I have been given an oddly structured dataset that I need to prepare for visualisation in GIS. The data is from historic newspapers from different locations in China, published between 1921 and 1937. The excel table is structured as follows:
There is a sheet for each location, 2. each sheet has a column for every year and the variables for each newspaper is organised in blocks of 7 rows and separated by a blank row. Here's a sample from one of the sheets:
,1921年,1922年,1923年
,,,
Title of Newspaper 1,遠東報(Yuan Dong Bao),,
(Language),漢文,,
(Ideology),東支鉄道機関紙,,
(Owner),(総経理)史秉臣,,
(Editior),張福臣,,
(Publication Frequency),日刊,,
(Circulation),"1,000",,
(Others),1908年創刊、東支鉄道に支那か勢力を扶殖せし以来著しく排日記事を記載す,,
,,,
Title of Newspaper 2,ノーウォスチ・ジーズニ(Nōuosuchi Jīzuni),ノォウォスチ・ジーズニ,ノウウスチジーズニ
(Language),露文,露文,露文
(Ideology),政治、社会、文学、商工新聞,社会民主,社会民主
(Owner),タワリシエスウオ・ペチャヤチャ,ぺチヤチ合名会社,ぺチヤチ合名会社
(Editior),イ・エフ・ブロクミユレル,イ・エフ・ブロクミユレル(本名クリオリン)、記者(社員)チエルニヤエフスキー,イ・エフ・ブロクミユレル(本名クリオリン)、記者(社員)チエルニヤエフスキー
(Publication Frequency),日刊,日刊,日刊
(Circulation),"約3,000","約3,000","3,000"
(Others),1909年創刊、猶太人会より補助を受く、「エス・エル」党の過激派に接近せる主張をなす、哈爾賓諸新聞中最も紙面整頓せるものにして記事多く比較的正確なり、日本お対露干渉排斥排日記事を掲載す,1909年創刊、エス・エル党の過激派に接近せる主張をなす、哈爾賓諸新聞中最も紙面整頓し記事多く比較的正確にして最も有力なるものなり、日本お対露干渉排斥及一般排日記事を掲載し「チタ」政府を擁護す,1909年創刊、過激派に益々接近し長春会議以後は「ダリタ」通信と相待って過激派系の両翼たりし感あり、紙面整頓し記事比較的正確且つ金力に於て猶太人系の後援を有し最も有力なる新聞たり、一般排日記事を掲載し支那側に媚を呈す、「チタ」政権の擁護をなし当地に於ける機関紙たりと自任す
,,,
Title of Newspaper 3,北満洲(Kita Manshū),哈爾賓日々新聞(Harbin Nichi-Nichi Shimbun),哈爾賓日々新聞(Harbin Nichi-Nichi Shimbun)
(Language),邦文,邦文,邦文
(Ideology),,,
(Owner),合資組織,社長 児玉右二,株式組織 (社長)児玉右二
(Editior),木下猛、遠藤規矩郎,編集長代理 阿武信一,(副社長)磯部検三 (主筆)阿武信一
(Publication Frequency),日刊,日刊,日刊
(Circulation),"1,000内外",,
(Others),大正3年7月創刊,大正11年1月創刊の予定、西比利亜新聞、北満洲及哈爾賓新聞の合同せるものなり,大正11年1月創刊
Yes, it's also in numerous non-latin languages, which makes it a little bit more challenging.
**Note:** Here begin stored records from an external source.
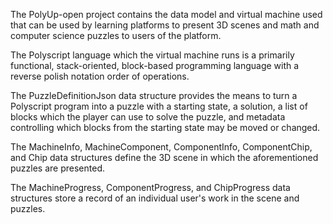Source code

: The PolyUp-open project contains the data model and virtual machine used that can be used by learning platforms to present 3D scenes and math and computer science puzzles to users of the platform.

The Polyscript language which the virtual machine runs is a primarily functional, stack-oriented, block-based programming language with a reverse polish notation order of operations.

The PuzzleDefinitionJson data structure provides the means to turn a Polyscript program into a puzzle with a starting state, a solution, a list of blocks which the player can use to solve the puzzle, and metadata controlling which blocks from the starting state may be moved or changed.

The MachineInfo, MachineComponent, ComponentInfo, ComponentChip, and Chip data structures define the 3D scene in which the aforementioned puzzles are presented.

The MachineProgress, ComponentProgress, and ChipProgress data structures store a record of an individual user's work in the scene and puzzles.
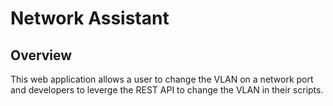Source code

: # Network Assistant
## Overview
This web application allows a user to change the VLAN on a network port 
and developers to leverge the REST API to change the VLAN in their scripts.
I want to create a new matrix for every year, then rotate the table to turn the 7 rows for each newspaper into columns so that I end up with each row corresponding to one newspaper. Finally, I need to generate a new column that gives me the location of the newspaper. I would also like to add a unique identifier for each newspaper and add another column that states the year, just in case I decide to merge the entire dataset into a single matrix. I did the transformation manually in Excel but the entire dataset contains data several from thousand newspapers, so I need to automate the process. Here is what I want to achieve (sans unique identifier and year column):
Title of Newspaper,Language,Ideology,Owner,Editor,Publication Frequency,Circulation,Others,Location
直隷公報(Zhi Li Gong Bao),漢文,直隷省公署の公布機関,直隷省,,日刊,2500,光緒22年創刊、官報の改称,Tientsin
大公報(Da Gong Bao),漢文,稍親日的,合資組織,樊敏鋆,日刊,,光緒28年創刊、倪嗣仲の機関にて現に王祝山其の全権を握り居れり、9年夏該派の没落と共に打撃を受け少しく幹部を変更して再発行せり、但し資金は依然王より供給し居れり,Tientsin
天津日々新聞(Tianjin Ri Ri Xin Wen),漢文,日支親善,方若,郭心培,日刊,2000,光緒27年創刊、親日主義を以て一貫す、國聞報の後身なり民国9年安直戦争中直隷派の圧迫を受けたるも遂に屈せさりし,Tientsin
時聞報(Shi Wen Bao),漢文,中立,李大義,王石甫,,1000,光緒30年創刊、紙面相当価値あり,Tientsin
Is there a way of doing this in R? How will I go about it?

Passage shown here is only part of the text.